═══ INPUT MATERIAL
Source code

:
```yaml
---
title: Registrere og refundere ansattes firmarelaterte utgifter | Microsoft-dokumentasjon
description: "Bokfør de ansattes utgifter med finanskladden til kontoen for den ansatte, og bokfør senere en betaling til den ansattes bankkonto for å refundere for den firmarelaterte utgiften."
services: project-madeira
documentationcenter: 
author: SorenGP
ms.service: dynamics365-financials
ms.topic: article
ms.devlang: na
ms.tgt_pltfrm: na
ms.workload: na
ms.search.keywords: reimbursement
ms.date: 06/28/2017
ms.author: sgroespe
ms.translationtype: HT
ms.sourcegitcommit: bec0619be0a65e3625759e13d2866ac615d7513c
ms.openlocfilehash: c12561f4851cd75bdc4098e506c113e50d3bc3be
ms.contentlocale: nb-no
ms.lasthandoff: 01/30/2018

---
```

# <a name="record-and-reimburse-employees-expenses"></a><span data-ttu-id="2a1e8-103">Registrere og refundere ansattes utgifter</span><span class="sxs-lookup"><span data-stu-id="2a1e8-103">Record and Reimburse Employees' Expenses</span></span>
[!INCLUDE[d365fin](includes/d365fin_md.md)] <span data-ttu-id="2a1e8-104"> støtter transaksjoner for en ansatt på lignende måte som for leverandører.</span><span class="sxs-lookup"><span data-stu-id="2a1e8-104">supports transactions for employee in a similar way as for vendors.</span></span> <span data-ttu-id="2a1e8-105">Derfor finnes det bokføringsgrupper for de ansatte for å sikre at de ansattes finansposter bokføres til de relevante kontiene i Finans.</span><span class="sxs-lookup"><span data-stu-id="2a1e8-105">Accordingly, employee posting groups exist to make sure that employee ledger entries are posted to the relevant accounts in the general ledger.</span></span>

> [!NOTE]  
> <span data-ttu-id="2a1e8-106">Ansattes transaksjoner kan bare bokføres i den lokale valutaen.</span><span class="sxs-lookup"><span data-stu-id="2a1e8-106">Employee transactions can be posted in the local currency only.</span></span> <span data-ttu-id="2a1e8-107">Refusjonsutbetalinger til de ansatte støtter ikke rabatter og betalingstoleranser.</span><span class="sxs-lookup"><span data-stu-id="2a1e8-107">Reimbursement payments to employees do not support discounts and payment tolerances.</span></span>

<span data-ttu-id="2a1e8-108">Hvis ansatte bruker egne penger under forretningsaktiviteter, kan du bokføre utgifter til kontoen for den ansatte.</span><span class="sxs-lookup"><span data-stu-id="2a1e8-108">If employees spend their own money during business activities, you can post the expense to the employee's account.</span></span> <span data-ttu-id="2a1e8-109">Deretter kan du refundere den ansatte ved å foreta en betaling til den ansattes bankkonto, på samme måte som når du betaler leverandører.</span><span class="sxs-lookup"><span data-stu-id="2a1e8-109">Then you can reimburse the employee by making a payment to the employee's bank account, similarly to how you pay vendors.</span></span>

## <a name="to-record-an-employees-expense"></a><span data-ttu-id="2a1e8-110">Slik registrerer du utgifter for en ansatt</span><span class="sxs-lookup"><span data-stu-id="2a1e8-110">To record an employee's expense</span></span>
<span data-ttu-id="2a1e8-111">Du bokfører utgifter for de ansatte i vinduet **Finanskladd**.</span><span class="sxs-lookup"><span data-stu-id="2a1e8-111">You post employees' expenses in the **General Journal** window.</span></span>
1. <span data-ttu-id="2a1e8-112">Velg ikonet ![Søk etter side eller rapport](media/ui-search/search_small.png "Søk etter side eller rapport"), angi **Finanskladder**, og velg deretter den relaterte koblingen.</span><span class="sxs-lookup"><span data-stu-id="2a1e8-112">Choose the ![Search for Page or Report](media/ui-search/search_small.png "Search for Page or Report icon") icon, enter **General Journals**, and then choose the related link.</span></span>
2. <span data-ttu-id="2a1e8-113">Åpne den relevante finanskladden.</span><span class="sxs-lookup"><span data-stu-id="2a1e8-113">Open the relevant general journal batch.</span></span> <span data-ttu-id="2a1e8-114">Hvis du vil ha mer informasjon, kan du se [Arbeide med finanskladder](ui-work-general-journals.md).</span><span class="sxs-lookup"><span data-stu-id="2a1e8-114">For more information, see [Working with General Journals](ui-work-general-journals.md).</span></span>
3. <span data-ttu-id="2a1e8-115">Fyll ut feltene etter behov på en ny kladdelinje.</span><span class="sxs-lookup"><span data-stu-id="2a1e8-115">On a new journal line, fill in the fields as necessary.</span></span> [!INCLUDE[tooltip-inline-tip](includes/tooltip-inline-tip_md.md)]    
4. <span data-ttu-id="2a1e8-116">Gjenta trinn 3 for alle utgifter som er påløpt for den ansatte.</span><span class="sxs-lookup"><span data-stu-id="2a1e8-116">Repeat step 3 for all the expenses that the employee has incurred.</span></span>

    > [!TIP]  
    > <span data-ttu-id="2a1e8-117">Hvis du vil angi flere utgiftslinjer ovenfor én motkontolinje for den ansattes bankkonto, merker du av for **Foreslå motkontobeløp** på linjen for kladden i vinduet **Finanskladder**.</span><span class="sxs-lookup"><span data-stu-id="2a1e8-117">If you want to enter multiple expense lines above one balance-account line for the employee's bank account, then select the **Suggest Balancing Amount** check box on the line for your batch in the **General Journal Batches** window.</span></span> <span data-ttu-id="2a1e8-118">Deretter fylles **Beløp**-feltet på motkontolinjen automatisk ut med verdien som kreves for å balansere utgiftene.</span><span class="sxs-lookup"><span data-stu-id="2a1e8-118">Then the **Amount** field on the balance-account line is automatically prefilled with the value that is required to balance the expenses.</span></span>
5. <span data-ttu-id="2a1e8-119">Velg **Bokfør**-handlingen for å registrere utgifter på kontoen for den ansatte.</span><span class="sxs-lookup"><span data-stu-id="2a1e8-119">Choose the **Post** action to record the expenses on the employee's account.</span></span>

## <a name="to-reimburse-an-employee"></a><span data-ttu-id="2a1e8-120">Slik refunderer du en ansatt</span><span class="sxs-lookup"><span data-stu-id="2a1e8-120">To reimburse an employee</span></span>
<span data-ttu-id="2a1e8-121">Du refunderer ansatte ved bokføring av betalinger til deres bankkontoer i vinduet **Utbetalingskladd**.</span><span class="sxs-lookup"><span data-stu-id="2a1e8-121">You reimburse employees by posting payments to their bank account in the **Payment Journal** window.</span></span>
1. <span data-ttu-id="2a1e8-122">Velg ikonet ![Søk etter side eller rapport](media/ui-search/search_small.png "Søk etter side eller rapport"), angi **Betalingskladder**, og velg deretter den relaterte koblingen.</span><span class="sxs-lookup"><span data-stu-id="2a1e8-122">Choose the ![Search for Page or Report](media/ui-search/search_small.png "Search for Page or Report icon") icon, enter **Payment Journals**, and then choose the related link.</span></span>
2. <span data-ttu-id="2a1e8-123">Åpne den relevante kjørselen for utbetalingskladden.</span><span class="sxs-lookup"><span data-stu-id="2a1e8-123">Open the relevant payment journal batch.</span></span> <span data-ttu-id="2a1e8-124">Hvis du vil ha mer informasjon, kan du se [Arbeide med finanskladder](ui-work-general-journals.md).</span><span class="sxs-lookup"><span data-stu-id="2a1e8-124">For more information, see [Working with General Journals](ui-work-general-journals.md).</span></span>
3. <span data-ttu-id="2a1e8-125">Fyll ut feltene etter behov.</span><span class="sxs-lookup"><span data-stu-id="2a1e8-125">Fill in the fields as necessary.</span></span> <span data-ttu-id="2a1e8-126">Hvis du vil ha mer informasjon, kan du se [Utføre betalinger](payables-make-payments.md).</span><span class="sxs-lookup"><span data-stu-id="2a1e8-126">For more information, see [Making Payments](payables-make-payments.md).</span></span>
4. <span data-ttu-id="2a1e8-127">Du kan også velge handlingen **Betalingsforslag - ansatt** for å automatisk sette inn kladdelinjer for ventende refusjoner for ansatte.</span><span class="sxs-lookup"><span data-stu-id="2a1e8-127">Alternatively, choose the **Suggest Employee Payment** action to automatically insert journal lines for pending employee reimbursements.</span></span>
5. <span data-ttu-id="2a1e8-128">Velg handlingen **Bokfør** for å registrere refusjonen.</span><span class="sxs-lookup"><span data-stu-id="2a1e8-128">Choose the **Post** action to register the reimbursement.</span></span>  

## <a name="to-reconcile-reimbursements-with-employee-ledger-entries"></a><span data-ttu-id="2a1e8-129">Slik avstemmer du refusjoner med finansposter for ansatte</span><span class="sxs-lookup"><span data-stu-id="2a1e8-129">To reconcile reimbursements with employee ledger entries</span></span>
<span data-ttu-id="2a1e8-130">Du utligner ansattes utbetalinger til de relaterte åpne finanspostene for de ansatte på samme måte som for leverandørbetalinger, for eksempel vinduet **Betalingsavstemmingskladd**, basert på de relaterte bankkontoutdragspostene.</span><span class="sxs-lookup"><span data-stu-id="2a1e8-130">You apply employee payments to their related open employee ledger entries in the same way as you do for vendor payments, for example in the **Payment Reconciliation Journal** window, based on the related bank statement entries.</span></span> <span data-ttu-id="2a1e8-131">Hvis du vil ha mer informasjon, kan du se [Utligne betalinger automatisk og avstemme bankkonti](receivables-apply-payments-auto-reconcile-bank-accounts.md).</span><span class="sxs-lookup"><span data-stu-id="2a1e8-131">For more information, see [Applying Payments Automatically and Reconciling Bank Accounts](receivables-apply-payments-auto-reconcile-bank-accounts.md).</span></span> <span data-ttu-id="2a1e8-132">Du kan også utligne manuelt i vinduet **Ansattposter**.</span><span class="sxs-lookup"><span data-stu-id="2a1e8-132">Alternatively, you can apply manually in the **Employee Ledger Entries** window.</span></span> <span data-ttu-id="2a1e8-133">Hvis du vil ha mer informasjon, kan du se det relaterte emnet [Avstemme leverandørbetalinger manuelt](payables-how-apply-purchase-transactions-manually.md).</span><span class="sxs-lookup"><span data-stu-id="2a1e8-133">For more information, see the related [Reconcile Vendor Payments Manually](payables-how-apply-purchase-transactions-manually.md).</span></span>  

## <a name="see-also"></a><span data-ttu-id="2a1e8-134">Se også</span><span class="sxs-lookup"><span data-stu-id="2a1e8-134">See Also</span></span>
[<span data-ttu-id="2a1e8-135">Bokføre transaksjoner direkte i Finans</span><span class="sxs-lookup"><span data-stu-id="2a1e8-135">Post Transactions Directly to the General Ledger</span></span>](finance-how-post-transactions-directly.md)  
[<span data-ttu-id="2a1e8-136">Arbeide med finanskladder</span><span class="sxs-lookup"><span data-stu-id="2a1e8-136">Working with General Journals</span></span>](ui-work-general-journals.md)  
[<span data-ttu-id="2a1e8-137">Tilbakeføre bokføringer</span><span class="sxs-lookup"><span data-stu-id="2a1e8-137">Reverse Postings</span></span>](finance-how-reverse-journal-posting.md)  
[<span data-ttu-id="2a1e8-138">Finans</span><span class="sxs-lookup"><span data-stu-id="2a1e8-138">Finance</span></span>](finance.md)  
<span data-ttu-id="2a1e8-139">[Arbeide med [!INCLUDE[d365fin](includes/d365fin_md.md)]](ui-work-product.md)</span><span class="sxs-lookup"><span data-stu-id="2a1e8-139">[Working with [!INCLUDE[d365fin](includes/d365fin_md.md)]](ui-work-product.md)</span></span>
══════
> [ASSIGNED TASK]:
Which lines of the data include the string "vendors"? Copy each of them.

> [ANSWER BOX]:
[!INCLUDE[d365fin](includes/d365fin_md.md)] <span data-ttu-id="2a1e8-104"> støtter transaksjoner for en ansatt på lignende måte som for leverandører.</span><span class="sxs-lookup"><span data-stu-id="2a1e8-104">supports transactions for employee in a similar way as for vendors.</span></span> <span data-ttu-id="2a1e8-105">Derfor finnes det bokføringsgrupper for de ansatte for å sikre at de ansattes finansposter bokføres til de relevante kontiene i Finans.</span><span class="sxs-lookup"><span data-stu-id="2a1e8-105">Accordingly, employee posting groups exist to make sure that employee ledger entries are posted to the relevant accounts in the general ledger.</span></span>
<span data-ttu-id="2a1e8-108">Hvis ansatte bruker egne penger under forretningsaktiviteter, kan du bokføre utgifter til kontoen for den ansatte.</span><span class="sxs-lookup"><span data-stu-id="2a1e8-108">If employees spend their own money during business activities, you can post the expense to the employee's account.</span></span> <span data-ttu-id="2a1e8-109">Deretter kan du refundere den ansatte ved å foreta en betaling til den ansattes bankkonto, på samme måte som når du betaler leverandører.</span><span class="sxs-lookup"><span data-stu-id="2a1e8-109">Then you can reimburse the employee by making a payment to the employee's bank account, similarly to how you pay vendors.</span></span>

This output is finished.